> **Required work**
Set down the data that follows, exactly and completely.

(Collected data)
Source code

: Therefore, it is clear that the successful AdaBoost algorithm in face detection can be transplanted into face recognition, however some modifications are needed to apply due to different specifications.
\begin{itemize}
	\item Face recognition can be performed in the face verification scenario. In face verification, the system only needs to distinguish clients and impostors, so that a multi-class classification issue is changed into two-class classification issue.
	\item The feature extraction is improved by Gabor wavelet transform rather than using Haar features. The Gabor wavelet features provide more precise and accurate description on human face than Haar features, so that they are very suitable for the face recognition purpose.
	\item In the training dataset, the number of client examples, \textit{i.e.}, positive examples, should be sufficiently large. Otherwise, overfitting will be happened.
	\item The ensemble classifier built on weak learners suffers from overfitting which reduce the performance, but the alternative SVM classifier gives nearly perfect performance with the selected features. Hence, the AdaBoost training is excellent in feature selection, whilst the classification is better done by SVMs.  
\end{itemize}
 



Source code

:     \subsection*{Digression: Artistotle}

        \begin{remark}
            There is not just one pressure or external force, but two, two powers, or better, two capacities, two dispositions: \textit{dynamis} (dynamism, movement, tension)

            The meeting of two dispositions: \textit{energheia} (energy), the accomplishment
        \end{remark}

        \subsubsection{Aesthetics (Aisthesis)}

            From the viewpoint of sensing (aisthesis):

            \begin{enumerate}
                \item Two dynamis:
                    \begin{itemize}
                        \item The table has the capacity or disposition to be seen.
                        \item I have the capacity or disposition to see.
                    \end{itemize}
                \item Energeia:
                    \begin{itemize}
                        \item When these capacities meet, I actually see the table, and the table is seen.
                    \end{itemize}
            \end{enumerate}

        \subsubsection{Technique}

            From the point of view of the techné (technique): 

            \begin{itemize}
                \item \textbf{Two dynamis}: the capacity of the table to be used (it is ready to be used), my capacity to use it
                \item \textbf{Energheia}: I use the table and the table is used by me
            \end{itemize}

> **Task output**
Source code

: Therefore, it is clear that the successful AdaBoost algorithm in face detection can be transplanted into face recognition, however some modifications are needed to apply due to different specifications.
\begin{itemize}
	\item Face recognition can be performed in the face verification scenario. In face verification, the system only needs to distinguish clients and impostors, so that a multi-class classification issue is changed into two-class classification issue.
	\item The feature extraction is improved by Gabor wavelet transform rather than using Haar features. The Gabor wavelet features provide more precise and accurate description on human face than Haar features, so that they are very suitable for the face recognition purpose.
	\item In the training dataset, the number of client examples, \textit{i.e.}, positive examples, should be sufficiently large. Otherwise, overfitting will be happened.
	\item The ensemble classifier built on weak learners suffers from overfitting which reduce the performance, but the alternative SVM classifier gives nearly perfect performance with the selected features. Hence, the AdaBoost training is excellent in feature selection, whilst the classification is better done by SVMs.  
\end{itemize}
 



Source code

:     \subsection*{Digression: Artistotle}

        \begin{remark}
            There is not just one pressure or external force, but two, two powers, or better, two capacities, two dispositions: \textit{dynamis} (dynamism, movement, tension)

            The meeting of two dispositions: \textit{energheia} (energy), the accomplishment
        \end{remark}

        \subsubsection{Aesthetics (Aisthesis)}

            From the viewpoint of sensing (aisthesis):

            \begin{enumerate}
                \item Two dynamis:
                    \begin{itemize}
                        \item The table has the capacity or disposition to be seen.
                        \item I have the capacity or disposition to see.
                    \end{itemize}
                \item Energeia:
                    \begin{itemize}
                        \item When these capacities meet, I actually see the table, and the table is seen.
                    \end{itemize}
            \end{enumerate}

        \subsubsection{Technique}

            From the point of view of the techné (technique): 

            \begin{itemize}
                \item \textbf{Two dynamis}: the capacity of the table to be used (it is ready to be used), my capacity to use it
                \item \textbf{Energheia}: I use the table and the table is used by me
            \end{itemize}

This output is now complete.